About this task – Please transcribe exactly, and only, the lines of the data below between the line holding "1. Edit the" and the line holding "5. (Optional) Update", inclusive.

======== Supplied material

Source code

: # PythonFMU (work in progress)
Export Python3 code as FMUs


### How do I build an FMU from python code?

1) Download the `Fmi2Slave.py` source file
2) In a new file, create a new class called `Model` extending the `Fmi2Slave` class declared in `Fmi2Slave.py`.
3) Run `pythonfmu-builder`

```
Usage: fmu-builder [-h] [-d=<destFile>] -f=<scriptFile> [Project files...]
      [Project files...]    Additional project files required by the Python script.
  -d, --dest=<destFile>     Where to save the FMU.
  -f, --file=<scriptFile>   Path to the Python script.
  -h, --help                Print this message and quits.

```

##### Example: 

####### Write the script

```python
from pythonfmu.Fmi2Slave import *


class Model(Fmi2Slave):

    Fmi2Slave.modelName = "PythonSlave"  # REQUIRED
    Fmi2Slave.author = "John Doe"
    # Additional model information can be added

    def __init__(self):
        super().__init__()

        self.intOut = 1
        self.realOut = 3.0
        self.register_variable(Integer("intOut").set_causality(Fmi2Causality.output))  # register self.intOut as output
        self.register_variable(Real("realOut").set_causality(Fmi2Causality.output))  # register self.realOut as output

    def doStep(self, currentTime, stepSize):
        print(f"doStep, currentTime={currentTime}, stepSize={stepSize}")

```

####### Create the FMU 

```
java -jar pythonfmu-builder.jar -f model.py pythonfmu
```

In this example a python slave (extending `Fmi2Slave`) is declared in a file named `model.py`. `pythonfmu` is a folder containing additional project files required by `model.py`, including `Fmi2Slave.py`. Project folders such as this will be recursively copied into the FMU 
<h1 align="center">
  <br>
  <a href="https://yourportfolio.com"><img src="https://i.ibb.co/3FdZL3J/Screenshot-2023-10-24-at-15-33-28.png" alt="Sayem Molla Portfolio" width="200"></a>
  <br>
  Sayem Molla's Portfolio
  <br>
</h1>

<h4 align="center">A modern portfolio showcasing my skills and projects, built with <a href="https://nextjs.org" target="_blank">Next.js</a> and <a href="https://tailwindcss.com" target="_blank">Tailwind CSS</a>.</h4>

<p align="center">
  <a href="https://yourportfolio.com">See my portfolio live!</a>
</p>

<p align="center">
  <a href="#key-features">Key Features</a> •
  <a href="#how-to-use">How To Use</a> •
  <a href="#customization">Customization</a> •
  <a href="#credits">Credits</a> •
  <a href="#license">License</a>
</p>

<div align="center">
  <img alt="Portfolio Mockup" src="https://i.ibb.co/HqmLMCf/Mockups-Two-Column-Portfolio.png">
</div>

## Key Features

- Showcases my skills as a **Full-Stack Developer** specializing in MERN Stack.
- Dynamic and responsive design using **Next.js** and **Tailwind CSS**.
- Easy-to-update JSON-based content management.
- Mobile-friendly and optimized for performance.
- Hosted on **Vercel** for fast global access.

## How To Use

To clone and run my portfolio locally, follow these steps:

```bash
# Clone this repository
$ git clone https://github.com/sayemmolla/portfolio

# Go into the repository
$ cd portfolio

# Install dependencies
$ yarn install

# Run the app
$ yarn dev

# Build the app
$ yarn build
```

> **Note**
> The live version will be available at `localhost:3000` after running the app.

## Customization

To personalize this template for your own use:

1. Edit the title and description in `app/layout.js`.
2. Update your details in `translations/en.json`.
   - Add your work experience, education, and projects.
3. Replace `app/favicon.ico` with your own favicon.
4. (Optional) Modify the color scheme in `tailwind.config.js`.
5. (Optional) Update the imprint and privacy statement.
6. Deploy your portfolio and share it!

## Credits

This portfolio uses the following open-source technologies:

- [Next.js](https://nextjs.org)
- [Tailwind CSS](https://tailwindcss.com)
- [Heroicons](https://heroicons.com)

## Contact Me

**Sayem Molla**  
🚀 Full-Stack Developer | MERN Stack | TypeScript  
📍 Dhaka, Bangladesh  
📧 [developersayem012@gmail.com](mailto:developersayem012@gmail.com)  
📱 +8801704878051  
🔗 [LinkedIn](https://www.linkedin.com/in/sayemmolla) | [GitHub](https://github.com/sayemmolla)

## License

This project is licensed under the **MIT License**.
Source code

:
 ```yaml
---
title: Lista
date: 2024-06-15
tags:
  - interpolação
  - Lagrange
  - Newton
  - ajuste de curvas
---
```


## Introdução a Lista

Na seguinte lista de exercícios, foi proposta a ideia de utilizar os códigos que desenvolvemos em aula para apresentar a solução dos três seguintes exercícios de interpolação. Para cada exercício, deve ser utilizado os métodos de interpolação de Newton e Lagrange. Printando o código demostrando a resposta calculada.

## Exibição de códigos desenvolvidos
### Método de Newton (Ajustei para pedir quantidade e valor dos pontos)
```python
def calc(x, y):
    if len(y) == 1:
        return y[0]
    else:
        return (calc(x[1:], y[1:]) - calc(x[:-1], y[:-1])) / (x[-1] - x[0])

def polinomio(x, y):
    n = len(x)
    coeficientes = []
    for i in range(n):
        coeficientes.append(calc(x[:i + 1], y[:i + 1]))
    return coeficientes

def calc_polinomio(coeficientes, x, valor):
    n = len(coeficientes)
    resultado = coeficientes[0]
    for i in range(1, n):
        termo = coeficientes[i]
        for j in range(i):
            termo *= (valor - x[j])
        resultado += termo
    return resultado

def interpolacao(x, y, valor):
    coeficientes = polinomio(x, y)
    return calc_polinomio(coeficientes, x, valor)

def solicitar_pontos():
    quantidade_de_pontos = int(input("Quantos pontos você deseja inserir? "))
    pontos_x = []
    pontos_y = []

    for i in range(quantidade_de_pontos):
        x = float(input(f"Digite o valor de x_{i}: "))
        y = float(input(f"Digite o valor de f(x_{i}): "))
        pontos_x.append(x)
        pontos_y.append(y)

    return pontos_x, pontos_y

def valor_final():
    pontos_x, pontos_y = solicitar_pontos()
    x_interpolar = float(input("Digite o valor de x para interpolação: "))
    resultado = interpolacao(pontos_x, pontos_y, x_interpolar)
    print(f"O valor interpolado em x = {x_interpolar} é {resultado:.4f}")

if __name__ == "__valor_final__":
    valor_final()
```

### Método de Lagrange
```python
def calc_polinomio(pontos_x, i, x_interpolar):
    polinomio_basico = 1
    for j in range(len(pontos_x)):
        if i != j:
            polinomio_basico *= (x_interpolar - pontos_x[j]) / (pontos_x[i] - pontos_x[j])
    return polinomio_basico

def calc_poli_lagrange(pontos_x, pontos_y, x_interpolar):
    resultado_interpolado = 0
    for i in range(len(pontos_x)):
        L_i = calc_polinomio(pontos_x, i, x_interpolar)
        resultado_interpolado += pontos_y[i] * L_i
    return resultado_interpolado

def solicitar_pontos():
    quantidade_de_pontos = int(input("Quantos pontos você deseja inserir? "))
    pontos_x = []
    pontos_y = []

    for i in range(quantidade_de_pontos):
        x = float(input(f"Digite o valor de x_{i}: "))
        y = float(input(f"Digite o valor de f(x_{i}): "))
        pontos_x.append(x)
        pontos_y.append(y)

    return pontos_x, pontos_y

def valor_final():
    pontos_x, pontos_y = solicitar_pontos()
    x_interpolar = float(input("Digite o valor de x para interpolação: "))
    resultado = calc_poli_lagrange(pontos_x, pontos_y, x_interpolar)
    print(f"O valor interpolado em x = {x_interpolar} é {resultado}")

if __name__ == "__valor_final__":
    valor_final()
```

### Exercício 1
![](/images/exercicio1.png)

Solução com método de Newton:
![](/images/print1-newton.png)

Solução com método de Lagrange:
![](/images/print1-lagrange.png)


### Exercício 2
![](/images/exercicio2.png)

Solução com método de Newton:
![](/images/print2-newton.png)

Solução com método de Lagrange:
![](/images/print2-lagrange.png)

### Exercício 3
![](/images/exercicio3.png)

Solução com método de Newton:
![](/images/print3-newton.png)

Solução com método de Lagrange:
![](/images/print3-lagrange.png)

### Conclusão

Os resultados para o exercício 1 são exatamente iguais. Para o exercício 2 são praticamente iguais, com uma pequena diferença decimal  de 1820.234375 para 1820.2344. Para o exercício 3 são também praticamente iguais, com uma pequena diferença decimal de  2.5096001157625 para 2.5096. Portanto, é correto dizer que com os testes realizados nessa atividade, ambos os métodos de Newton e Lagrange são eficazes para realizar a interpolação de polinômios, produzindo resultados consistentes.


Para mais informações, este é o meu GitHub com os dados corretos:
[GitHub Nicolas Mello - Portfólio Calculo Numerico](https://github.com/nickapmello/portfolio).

================

Finished task –
1. Edit the title and description in `app/layout.js`.
2. Update your details in `translations/en.json`.
   - Add your work experience, education, and projects.
3. Replace `app/favicon.ico` with your own favicon.
4. (Optional) Modify the color scheme in `tailwind.config.js`.
5. (Optional) Update the imprint and privacy statement.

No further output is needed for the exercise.